__Task item__
Each entry below has to be written out again without any change.

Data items
++++++++

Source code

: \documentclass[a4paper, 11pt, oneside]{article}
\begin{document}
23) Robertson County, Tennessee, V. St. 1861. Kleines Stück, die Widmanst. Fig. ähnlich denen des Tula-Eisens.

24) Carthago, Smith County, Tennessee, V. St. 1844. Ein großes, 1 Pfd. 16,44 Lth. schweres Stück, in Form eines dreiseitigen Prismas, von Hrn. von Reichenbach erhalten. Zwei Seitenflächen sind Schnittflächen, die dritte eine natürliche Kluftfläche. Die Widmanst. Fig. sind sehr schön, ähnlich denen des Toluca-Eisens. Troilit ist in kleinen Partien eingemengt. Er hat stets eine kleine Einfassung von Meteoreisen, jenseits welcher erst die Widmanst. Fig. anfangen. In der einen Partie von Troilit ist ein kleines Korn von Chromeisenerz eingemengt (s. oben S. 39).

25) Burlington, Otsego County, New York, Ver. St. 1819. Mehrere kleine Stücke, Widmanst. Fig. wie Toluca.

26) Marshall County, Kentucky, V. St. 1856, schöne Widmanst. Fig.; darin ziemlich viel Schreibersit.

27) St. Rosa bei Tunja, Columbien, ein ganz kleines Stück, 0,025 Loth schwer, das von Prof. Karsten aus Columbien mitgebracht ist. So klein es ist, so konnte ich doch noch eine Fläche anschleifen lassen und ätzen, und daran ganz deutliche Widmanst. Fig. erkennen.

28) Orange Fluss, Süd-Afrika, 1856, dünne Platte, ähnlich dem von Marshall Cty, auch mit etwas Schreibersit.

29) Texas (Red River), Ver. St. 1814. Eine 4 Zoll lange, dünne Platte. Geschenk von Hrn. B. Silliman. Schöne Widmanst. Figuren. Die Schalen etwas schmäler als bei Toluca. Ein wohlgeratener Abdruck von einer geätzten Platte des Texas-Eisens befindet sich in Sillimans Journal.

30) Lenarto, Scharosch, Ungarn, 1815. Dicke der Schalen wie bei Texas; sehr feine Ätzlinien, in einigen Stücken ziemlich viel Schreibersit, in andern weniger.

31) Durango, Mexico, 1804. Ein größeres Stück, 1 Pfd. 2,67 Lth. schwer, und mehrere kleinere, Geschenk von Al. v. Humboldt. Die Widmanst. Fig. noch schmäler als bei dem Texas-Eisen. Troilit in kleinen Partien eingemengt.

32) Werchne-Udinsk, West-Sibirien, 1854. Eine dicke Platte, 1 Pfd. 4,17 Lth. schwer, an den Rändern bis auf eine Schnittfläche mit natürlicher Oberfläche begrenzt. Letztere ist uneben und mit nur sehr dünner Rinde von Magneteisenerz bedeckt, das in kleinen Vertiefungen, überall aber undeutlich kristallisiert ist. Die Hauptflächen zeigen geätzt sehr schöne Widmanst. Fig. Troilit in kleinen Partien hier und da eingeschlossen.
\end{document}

++++++++

__Task solution__
Source code

: \documentclass[a4paper, 11pt, oneside]{article}
\begin{document}
23) Robertson County, Tennessee, V. St. 1861. Kleines Stück, die Widmanst. Fig. ähnlich denen des Tula-Eisens.

24) Carthago, Smith County, Tennessee, V. St. 1844. Ein großes, 1 Pfd. 16,44 Lth. schweres Stück, in Form eines dreiseitigen Prismas, von Hrn. von Reichenbach erhalten. Zwei Seitenflächen sind Schnittflächen, die dritte eine natürliche Kluftfläche. Die Widmanst. Fig. sind sehr schön, ähnlich denen des Toluca-Eisens. Troilit ist in kleinen Partien eingemengt. Er hat stets eine kleine Einfassung von Meteoreisen, jenseits welcher erst die Widmanst. Fig. anfangen. In der einen Partie von Troilit ist ein kleines Korn von Chromeisenerz eingemengt (s. oben S. 39).

25) Burlington, Otsego County, New York, Ver. St. 1819. Mehrere kleine Stücke, Widmanst. Fig. wie Toluca.

26) Marshall County, Kentucky, V. St. 1856, schöne Widmanst. Fig.; darin ziemlich viel Schreibersit.

27) St. Rosa bei Tunja, Columbien, ein ganz kleines Stück, 0,025 Loth schwer, das von Prof. Karsten aus Columbien mitgebracht ist. So klein es ist, so konnte ich doch noch eine Fläche anschleifen lassen und ätzen, und daran ganz deutliche Widmanst. Fig. erkennen.

28) Orange Fluss, Süd-Afrika, 1856, dünne Platte, ähnlich dem von Marshall Cty, auch mit etwas Schreibersit.

29) Texas (Red River), Ver. St. 1814. Eine 4 Zoll lange, dünne Platte. Geschenk von Hrn. B. Silliman. Schöne Widmanst. Figuren. Die Schalen etwas schmäler als bei Toluca. Ein wohlgeratener Abdruck von einer geätzten Platte des Texas-Eisens befindet sich in Sillimans Journal.

30) Lenarto, Scharosch, Ungarn, 1815. Dicke der Schalen wie bei Texas; sehr feine Ätzlinien, in einigen Stücken ziemlich viel Schreibersit, in andern weniger.

31) Durango, Mexico, 1804. Ein größeres Stück, 1 Pfd. 2,67 Lth. schwer, und mehrere kleinere, Geschenk von Al. v. Humboldt. Die Widmanst. Fig. noch schmäler als bei dem Texas-Eisen. Troilit in kleinen Partien eingemengt.

32) Werchne-Udinsk, West-Sibirien, 1854. Eine dicke Platte, 1 Pfd. 4,17 Lth. schwer, an den Rändern bis auf eine Schnittfläche mit natürlicher Oberfläche begrenzt. Letztere ist uneben und mit nur sehr dünner Rinde von Magneteisenerz bedeckt, das in kleinen Vertiefungen, überall aber undeutlich kristallisiert ist. Die Hauptflächen zeigen geätzt sehr schöne Widmanst. Fig. Troilit in kleinen Partien hier und da eingeschlossen.
\end{document}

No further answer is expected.